◆ Data records
------------

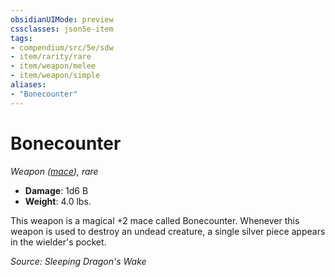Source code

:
 ```yaml
---
obsidianUIMode: preview
cssclasses: json5e-item
tags:
- compendium/src/5e/sdw
- item/rarity/rare
- item/weapon/melee
- item/weapon/simple
aliases: 
- "Bonecounter"
---
```

# Bonecounter
*Weapon ([mace](2-Mechanics/CLI/items/mace.md)), rare*  

- **Damage**: 1d6 B
- **Weight**: 4.0 lbs.

This weapon is a magical +2 mace called Bonecounter. Whenever this weapon is used to destroy an undead creature, a single silver piece appears in the wielder's pocket.

*Source: Sleeping Dragon's Wake*
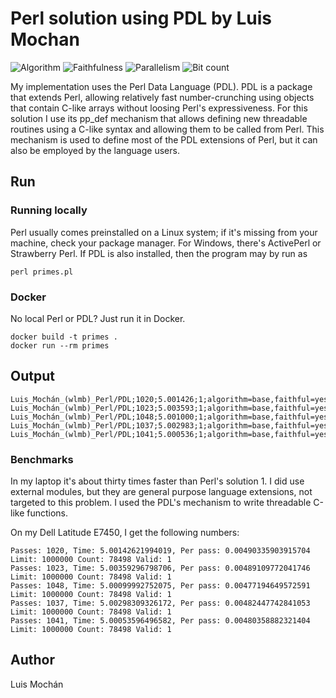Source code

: # Perl solution using PDL by Luis Mochan

![Algorithm](https://img.shields.io/badge/Algorithm-base-green)
![Faithfulness](https://img.shields.io/badge/Faithful-yes-green)
![Parallelism](https://img.shields.io/badge/Parallel-no-green)
![Bit count](https://img.shields.io/badge/Bits-8-yellowgreen)

My implementation uses the Perl Data Language (PDL). PDL is a package that extends Perl,
allowing relatively fast number-crunching using objects that contain
C-like arrays without loosing Perl's expressiveness. For this solution
I use its pp_def mechanism that allows defining new threadable routines
using a C-like syntax and allowing them to be called from Perl. This
mechanism is used to define most of the PDL extensions of Perl, but it
can also be employed by the language users.


## Run

### Running locally

Perl usually comes preinstalled on a Linux system; if it's missing
from your machine, check your package manager. For Windows, there's
ActivePerl or Strawberry Perl. If PDL is also installed, then the
program may by run as

```
perl primes.pl
```

### Docker

No local Perl or PDL? Just run it in Docker.

```
docker build -t primes .
docker run --rm primes
```

## Output

```
Luis_Mochán_(wlmb)_Perl/PDL;1020;5.001426;1;algorithm=base,faithful=yes,bits=8
Luis_Mochán_(wlmb)_Perl/PDL;1023;5.003593;1;algorithm=base,faithful=yes,bits=8
Luis_Mochán_(wlmb)_Perl/PDL;1048;5.001000;1;algorithm=base,faithful=yes,bits=8
Luis_Mochán_(wlmb)_Perl/PDL;1037;5.002983;1;algorithm=base,faithful=yes,bits=8
Luis_Mochán_(wlmb)_Perl/PDL;1041;5.000536;1;algorithm=base,faithful=yes,bits=8
```

### Benchmarks

In my laptop it's about thirty times faster than Perl's
solution 1. I did use external modules, but they are general purpose
language extensions, not targeted to this problem. I used the PDL's
mechanism to write threadable C-like functions.

On my Dell Latitude E7450, I get the following numbers:

```
Passes: 1020, Time: 5.00142621994019, Per pass: 0.00490335903915704 Limit: 1000000 Count: 78498 Valid: 1
Passes: 1023, Time: 5.00359296798706, Per pass: 0.00489109772041746 Limit: 1000000 Count: 78498 Valid: 1
Passes: 1048, Time: 5.00099992752075, Per pass: 0.00477194649572591 Limit: 1000000 Count: 78498 Valid: 1
Passes: 1037, Time: 5.00298309326172, Per pass: 0.00482447742841053 Limit: 1000000 Count: 78498 Valid: 1
Passes: 1041, Time: 5.00053596496582, Per pass: 0.00480358882321404 Limit: 1000000 Count: 78498 Valid: 1
```

## Author

Luis Mochán
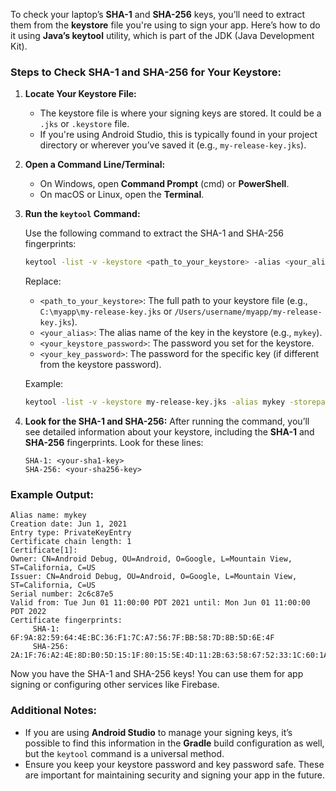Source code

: To check your laptop’s **SHA-1** and **SHA-256** keys, you’ll need to extract them from the **keystore** file you're using to sign your app. Here’s how to do it using **Java’s keytool** utility, which is part of the JDK (Java Development Kit).

### Steps to Check SHA-1 and SHA-256 for Your Keystore:

1. **Locate Your Keystore File:**

   * The keystore file is where your signing keys are stored. It could be a `.jks` or `.keystore` file.
   * If you're using Android Studio, this is typically found in your project directory or wherever you’ve saved it (e.g., `my-release-key.jks`).

2. **Open a Command Line/Terminal:**

   * On Windows, open **Command Prompt** (cmd) or **PowerShell**.
   * On macOS or Linux, open the **Terminal**.

3. **Run the `keytool` Command:**

   Use the following command to extract the SHA-1 and SHA-256 fingerprints:

   ```bash
   keytool -list -v -keystore <path_to_your_keystore> -alias <your_alias> -storepass <your_keystore_password> -keypass <your_key_password>
   ```

   Replace:

   * `<path_to_your_keystore>`: The full path to your keystore file (e.g., `C:\myapp\my-release-key.jks` or `/Users/username/myapp/my-release-key.jks`).
   * `<your_alias>`: The alias name of the key in the keystore (e.g., `mykey`).
   * `<your_keystore_password>`: The password you set for the keystore.
   * `<your_key_password>`: The password for the specific key (if different from the keystore password).

   Example:

   ```bash
   keytool -list -v -keystore my-release-key.jks -alias mykey -storepass myKeystorePassword -keypass myKeyPassword
   ```

4. **Look for the SHA-1 and SHA-256:**
   After running the command, you’ll see detailed information about your keystore, including the **SHA-1** and **SHA-256** fingerprints. Look for these lines:

   ```
   SHA-1: <your-sha1-key>
   SHA-256: <your-sha256-key>
   ```

### Example Output:

```
Alias name: mykey
Creation date: Jun 1, 2021
Entry type: PrivateKeyEntry
Certificate chain length: 1
Certificate[1]:
Owner: CN=Android Debug, OU=Android, O=Google, L=Mountain View, ST=California, C=US
Issuer: CN=Android Debug, OU=Android, O=Google, L=Mountain View, ST=California, C=US
Serial number: 2c6c87e5
Valid from: Tue Jun 01 11:00:00 PDT 2021 until: Mon Jun 01 11:00:00 PDT 2022
Certificate fingerprints:
	 SHA-1: 6F:9A:82:59:64:4E:BC:36:F1:7C:A7:56:7F:BB:58:7D:8B:5D:6E:4F
	 SHA-256: 2A:1F:76:A2:4E:8D:B0:5D:15:1F:80:15:5E:4D:11:2B:63:58:67:52:33:1C:60:1A:17:AB:53:4C:95:F9:53:F0
```

Now you have the SHA-1 and SHA-256 keys! You can use them for app signing or configuring other services like Firebase.

### Additional Notes:

* If you are using **Android Studio** to manage your signing keys, it’s possible to find this information in the **Gradle** build configuration as well, but the `keytool` command is a universal method.
* Ensure you keep your keystore password and key password safe. These are important for maintaining security and signing your app in the future.
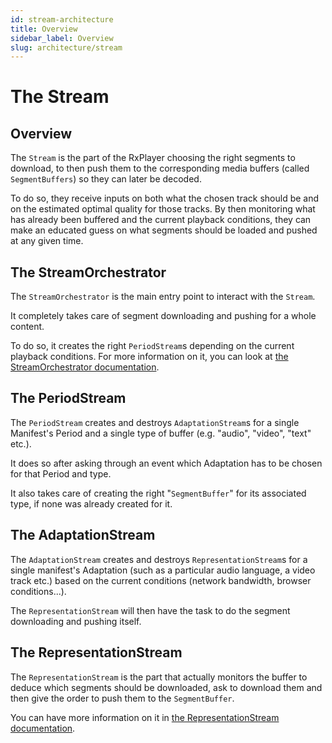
 ```yaml
---
id: stream-architecture
title: Overview
sidebar_label: Overview
slug: architecture/stream
---
```


# The Stream

## Overview

The `Stream` is the part of the RxPlayer choosing the right segments to
download, to then push them to the corresponding media buffers (called
`SegmentBuffers`) so they can later be decoded.

To do so, they receive inputs on both what the chosen track should be and on the
estimated optimal quality for those tracks. By then monitoring what has already
been buffered and the current playback conditions, they can make an educated
guess on what segments should be loaded and pushed at any given time.

## The StreamOrchestrator

The `StreamOrchestrator` is the main entry point to interact with the
`Stream`.

It completely takes care of segment downloading and pushing for a whole content.

To do so, it creates the right `PeriodStream`s depending on the current
playback conditions.
For more information on it, you can look at [the StreamOrchestrator
documentation](./stream_orchestrator.md).

## The PeriodStream

The `PeriodStream` creates and destroys `AdaptationStream`s for a single
Manifest's Period and a single type of buffer (e.g. "audio", "video", "text"
etc.).

It does so after asking through an event which Adaptation has to be chosen for
that Period and type.

It also takes care of creating the right "`SegmentBuffer`" for its associated
type, if none was already created for it.

## The AdaptationStream

The `AdaptationStream` creates and destroys `RepresentationStream`s for a
single manifest's Adaptation (such as a particular audio language, a video track
etc.) based on the current conditions (network bandwidth, browser
conditions...).

The `RepresentationStream` will then have the task to do the
segment downloading and pushing itself.

## The RepresentationStream

The `RepresentationStream` is the part that actually monitors the buffer to
deduce which segments should be downloaded, ask to download them and then give
the order to push them to the `SegmentBuffer`.

You can have more information on it in [the RepresentationStream
documentation](./representation_stream.md).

------------

◆ What you have to do
Which lines above run from the one containing "## The StreamOrchestrator" to the one containing "## The PeriodStream"? Give them again exactly, both ends included.

◆ Exercise answer
## The StreamOrchestrator

The `StreamOrchestrator` is the main entry point to interact with the
`Stream`.

It completely takes care of segment downloading and pushing for a whole content.

To do so, it creates the right `PeriodStream`s depending on the current
playback conditions.
For more information on it, you can look at [the StreamOrchestrator
documentation](./stream_orchestrator.md).

## The PeriodStream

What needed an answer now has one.